(Stored data entries)

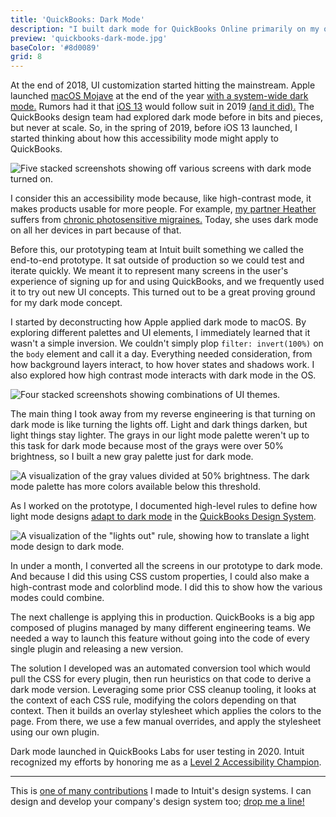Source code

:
 ```yaml
---
title: 'QuickBooks: Dark Mode'
description: "I built dark mode for QuickBooks Online primarily on my own. Here's how I did it."
preview: 'quickbooks-dark-mode.jpg'
baseColor: '#8d0089'
grid: 8
---
```


At the end of 2018, UI customization started hitting the mainstream. Apple launched [macOS Mojave](https://en.wikipedia.org/wiki/MacOS_Mojave) at the end of the year [with a system-wide dark mode.](https://www.macrumors.com/roundup/macos-10-14/#dark_mode) Rumors had it that [iOS 13](https://en.wikipedia.org/wiki/IOS_13) would follow suit in 2019 [(and it did).](https://www.macrumors.com/roundup/ios-13/#dark_mode) The QuickBooks design team had explored dark mode before in bits and pieces, but never at scale. So, in the spring of 2019, before iOS 13 launched, I started thinking about how this accessibility mode might apply to QuickBooks.

![Five stacked screenshots showing off various screens with dark mode turned on.](projects/quickbooks-dark-mode/collage.png "5424x3489")

I consider this an accessibility mode because, like high-contrast mode, it makes products usable for more people. For example, [my partner Heather](https://heatherromero.com) suffers from [chronic photosensitive migraines.](https://en.wikipedia.org/wiki/Photophobia) Today, she uses dark mode on all her devices in part because of that.

Before this, our prototyping team at Intuit built something we called the end-to-end prototype. It sat outside of production so we could test and iterate quickly. We meant it to represent many screens in the user's experience of signing up for and using QuickBooks, and we frequently used it to try out new UI concepts. This turned out to be a great proving ground for my dark mode concept.

<Player uses="projects/quickbooks-dark-mode/e2e" width="2048" height="1536" />

I started by deconstructing how Apple applied dark mode to macOS. By exploring different palettes and UI elements, I immediately learned that it wasn't a simple inversion. We couldn't simply plop `filter: invert(100%)` on the `body` element and call it a day. Everything needed consideration, from how background layers interact, to how hover states and shadows work. I also explored how high contrast mode interacts with dark mode in the OS.

![Four stacked screenshots showing combinations of UI themes.](projects/quickbooks-dark-mode/macos-explorations.png "4600x2624xno-rounding")

The main thing I took away from my reverse engineering is that turning on dark mode is like turning the lights off. Light and dark things darken, but light things stay lighter. The grays in our light mode palette weren't up to this task for dark mode because most of the grays were over 50% brightness, so I built a new gray palette just for dark mode.

![A visualization of the gray values divided at 50% brightness. The dark mode palette has more colors available below this threshold.](projects/quickbooks-dark-mode/gray-palette.png "3000x2250")

As I worked on the prototype, I documented high-level rules to define how light mode designs [adapt to dark mode](https://designsystem.quickbooks.com/bolt/dark-mode/) in the [QuickBooks Design System](https://designsystem.quickbooks.com/).

![A visualization of the "lights out" rule, showing how to translate a light mode design to dark mode.](projects/quickbooks-dark-mode/adaptation.png "3000x2250")

In under a month, I converted all the screens in our prototype to dark mode. And because I did this using CSS custom properties, I could also make a high-contrast mode and colorblind mode. I did this to show how the various modes could combine.

<Player uses="projects/quickbooks-dark-mode/sizzle" width="1920" height="1080" />

The next challenge is applying this in production. QuickBooks is a big app composed of plugins managed by many different engineering teams. We needed a way to launch this feature without going into the code of every single plugin and releasing a new version.

The solution I developed was an automated conversion tool which would pull the CSS for every plugin, then run heuristics on that code to derive a dark mode version. Leveraging some prior CSS cleanup tooling, it looks at the context of each CSS rule, modifying the colors depending on that context. Then it builds an overlay stylesheet which applies the colors to the page. From there, we use a few manual overrides, and apply the stylesheet using our own plugin.

Dark mode launched in QuickBooks Labs for user testing in 2020. Intuit recognized my efforts by honoring me as a [Level 2 Accessibility Champion](https://www.last-child.com/intuits-accessibility-champion-program/#:~:text=Level%202%20Champion%20%E2%80%93%20Training%20and%20Exploring).

---

This is [one of many contributions](/projects/design-systems) I made to Intuit's design systems. I can design and develop your company's design system too; [drop me a line!](mailto "Dark mode looks awesome!")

ABOUT THIS TASK:
The answer should be nothing but the number of lines in this data that include "production".

RESPONSE TO THIS TASK:
2